One main reason top talent leaves an organization is lack of training, coaching, or mentoring, all critical components of development planning. Ambitious employees want to work in an organization that invests in them, paving the way for advancement in both skills and position. A development plan should provide a road map to strengthen an employee’s ability to perform the current job and/or create a path to a desired career goal. Why do so many development plans fall short, missing the mark, contributing to the exodus rather than the retention of good talent? Here are the three biggest mistakes managers make:
Lack of Accurate Assessment
Most development plans are written after a quick dialogue, often at the end of a performance review. The manager asks what the staff person would like to do in the future and the answer, if at all appropriate, gets translated into a goal or two. Without forethought and more active contribution to the process, the manager gives the impression that development goals are not particularly important.

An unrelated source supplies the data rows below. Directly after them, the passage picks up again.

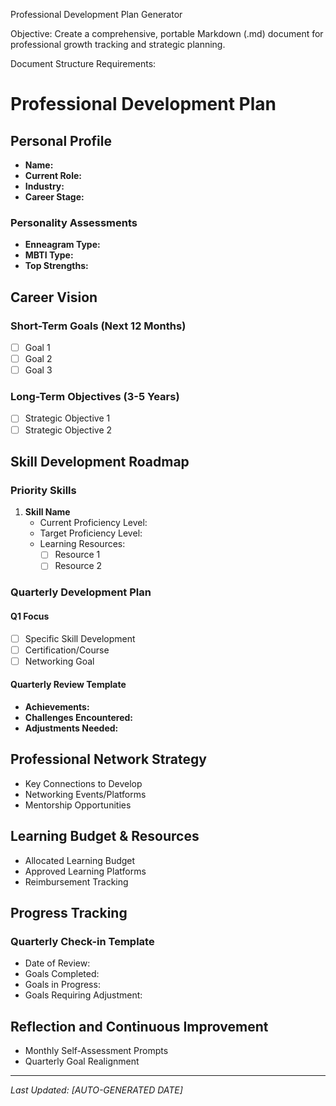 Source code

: Professional Development Plan Generator

Objective: Create a comprehensive, portable Markdown (.md) document for professional growth tracking and strategic planning.

Document Structure Requirements:
# Professional Development Plan

## Personal Profile
- **Name:**
- **Current Role:**
- **Industry:**
- **Career Stage:**

### Personality Assessments
- **Enneagram Type:** 
- **MBTI Type:**
- **Top Strengths:**

## Career Vision
### Short-Term Goals (Next 12 Months)
- [ ] Goal 1
- [ ] Goal 2
- [ ] Goal 3

### Long-Term Objectives (3-5 Years)
- [ ] Strategic Objective 1
- [ ] Strategic Objective 2

## Skill Development Roadmap

### Priority Skills
1. **Skill Name**
   - Current Proficiency Level: 
   - Target Proficiency Level:
   - Learning Resources:
     - [ ] Resource 1
     - [ ] Resource 2

### Quarterly Development Plan

#### Q1 Focus
- [ ] Specific Skill Development
- [ ] Certification/Course
- [ ] Networking Goal

#### Quarterly Review Template
- **Achievements:**
- **Challenges Encountered:**
- **Adjustments Needed:**

## Professional Network Strategy
- Key Connections to Develop
- Networking Events/Platforms
- Mentorship Opportunities

## Learning Budget & Resources
- Allocated Learning Budget
- Approved Learning Platforms
- Reimbursement Tracking

## Progress Tracking
### Quarterly Check-in Template
- Date of Review:
- Goals Completed: 
- Goals in Progress:
- Goals Requiring Adjustment:

## Reflection and Continuous Improvement
- Monthly Self-Assessment Prompts
- Quarterly Goal Realignment

---
*Last Updated: [AUTO-GENERATED DATE]*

Take time to carefully determine the gap between the current job performance and what the staff person more ideally would like to be doing, now and in the future. Share your perceptions and negotiate differences, aiming for realistic goals. Then, identify missing skills and experiences needed to close the gap.
Thinking that Development = Training
Most of the development plans I have reviewed consist of training goals, i.e. a list of seminars the employee will take to improve skills or explore interests. While sometimes useful, this focus is simply not rich enough. Talent is developed through a combination of meaningful, focused activities that extend beyond what training alone can offer.
Development should include an array of options: assuming leadership roles, project work, mobility opportunities, lateral assignments, vacation or replacement positions, understudy training, teaching and making presentations, being mentored or coached, becoming a mentor or coach, community involvement, and more. Stage each activity in a deliberate way, i.e. from basic to more complex, from departmental to enterprise-wide, from limited exposure to wide exposure. Choose those that are a good match to fill-in the identified gaps and grow talent, helping the organization and the individual meet their needs.
Shelving the Document
Too many development plans are never executed. The document is dead on arrival to the employee’s file. Without actually arranging for the activities to come to life, managers create resentment for building expectations that are never realized. Soon, employees look elsewhere, concluding they are best developed by moving to another organization.
Just as you would with other forms of planning, for each goal, delineate action steps, timelines and resources needed. Be diligent in making sure each development activity is set up, then check-in to make sure the goals are being attained. Debrief each experience, discussing what was gained to propel the established development path.
Does each of your staff members have a meaningful development plan? Avoid these mistakes and create a path to success that will bond your employees to the future they see with you and your organization.